Nach diesem emotionalen Highlight hieß es „Runterfahren“ und sich auf das zweite Spiel gegen die Legenden der Kings&Queens zu konzentrieren. Die Coaches entschieden sich daher, mit der zweiten Garde zu starten. Demzufolge gestaltete sich der Beginn etwas zäh, ein mageres 8:6 stand nach dem ersten Viertel auf der Anzeigetafel. Im zweiten Viertel fand der SCP besser ins Spiel und konnte mit 26:18 in die Halbzeit gehen. Insofern wollte das Team im 3. Viertel sofort für klare Verhältnisse sorgen. Der Plan schien anfangs aufzugehen. Doch mit zunehmender Spieldauer schrumpfte das 10-Punkte-Polster. Defensiv bekam man keinen Zugriff mehr auf die Legenden, die nun auch hochprozentig trafen. Zwar ließ auch die offensive Schlagkraft des SC Potsdam nicht nach, der Krimi wurde jedoch elf Sekunden vor Schluss durch einen Dreier der Legenden eingeläutet. Dieser war nämlich gleichbedeutend mit dem 59:59-Ausgleich. In der Auszeit wurde ein entsprechendes Play besprochen, das erst im zweiten Anlauf zur Umsetzung kam. Der Drive konnte nur mit einem Foul gestoppt werden und brachte den SCP an die Freiwurflinie. Der zweite Wurf saß und es stand mit 1,1 Sekunden auf der Uhr 60:59 für SCP-Basketballer. Auszeit Kings&Queens, Konfusion beim SCP danach auf dem Spielfeld – zum Glück konnte der sechste Mann (!) rechtzeitig vor Ballübergabe vom Feld sprinten, sodass der Pfiff und das logische technische Foul ausblieben. Der letzte Einwurf blieb dann an der Verteidigung hängen, der Sieg war gerettet.

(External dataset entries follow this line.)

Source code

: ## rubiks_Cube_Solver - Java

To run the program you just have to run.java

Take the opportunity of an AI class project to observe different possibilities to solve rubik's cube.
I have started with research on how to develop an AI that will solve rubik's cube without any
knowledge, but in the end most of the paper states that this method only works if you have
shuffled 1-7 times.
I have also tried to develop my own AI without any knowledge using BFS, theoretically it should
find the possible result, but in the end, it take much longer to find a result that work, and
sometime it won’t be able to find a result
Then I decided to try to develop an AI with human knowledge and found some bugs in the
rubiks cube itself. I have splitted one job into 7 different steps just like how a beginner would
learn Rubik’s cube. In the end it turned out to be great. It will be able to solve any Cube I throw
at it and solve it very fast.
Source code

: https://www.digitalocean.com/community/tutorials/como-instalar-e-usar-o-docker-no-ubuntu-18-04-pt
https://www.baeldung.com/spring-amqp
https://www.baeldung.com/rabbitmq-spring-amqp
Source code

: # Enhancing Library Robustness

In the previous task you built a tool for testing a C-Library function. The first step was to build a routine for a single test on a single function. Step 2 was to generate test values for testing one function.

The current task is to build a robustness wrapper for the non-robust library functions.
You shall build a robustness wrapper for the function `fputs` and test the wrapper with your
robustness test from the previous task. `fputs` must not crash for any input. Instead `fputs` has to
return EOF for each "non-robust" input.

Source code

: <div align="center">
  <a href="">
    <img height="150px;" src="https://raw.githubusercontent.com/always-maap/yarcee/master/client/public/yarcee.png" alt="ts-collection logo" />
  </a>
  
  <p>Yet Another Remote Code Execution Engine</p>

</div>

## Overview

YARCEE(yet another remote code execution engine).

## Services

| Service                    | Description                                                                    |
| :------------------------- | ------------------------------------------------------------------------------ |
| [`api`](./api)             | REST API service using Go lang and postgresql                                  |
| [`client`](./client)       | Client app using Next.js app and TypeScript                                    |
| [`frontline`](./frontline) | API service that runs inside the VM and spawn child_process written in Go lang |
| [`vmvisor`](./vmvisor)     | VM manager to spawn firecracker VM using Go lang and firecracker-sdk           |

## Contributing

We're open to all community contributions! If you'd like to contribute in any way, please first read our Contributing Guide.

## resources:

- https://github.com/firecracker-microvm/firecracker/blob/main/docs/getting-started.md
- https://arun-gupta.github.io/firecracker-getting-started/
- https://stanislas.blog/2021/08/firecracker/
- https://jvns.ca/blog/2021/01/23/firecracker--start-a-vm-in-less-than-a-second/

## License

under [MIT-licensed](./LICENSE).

Mit den zwei Siegen springt der SC Potsdam punktgleich mit den Kings&Queens 2 auf Tabellenplatz drei. Selbige sind am kommenden Wochenende zusammen mit dem Eisenhüttenstädter BV 2 Gegner, wenn der ursprünglich für den 19. November vorgesehene 3. Spieltag nachgeholt wird. Gespielt wird um 12:30 Uhr und um 14:15 Uhr in der Sporthalle Kurfürstenstraße.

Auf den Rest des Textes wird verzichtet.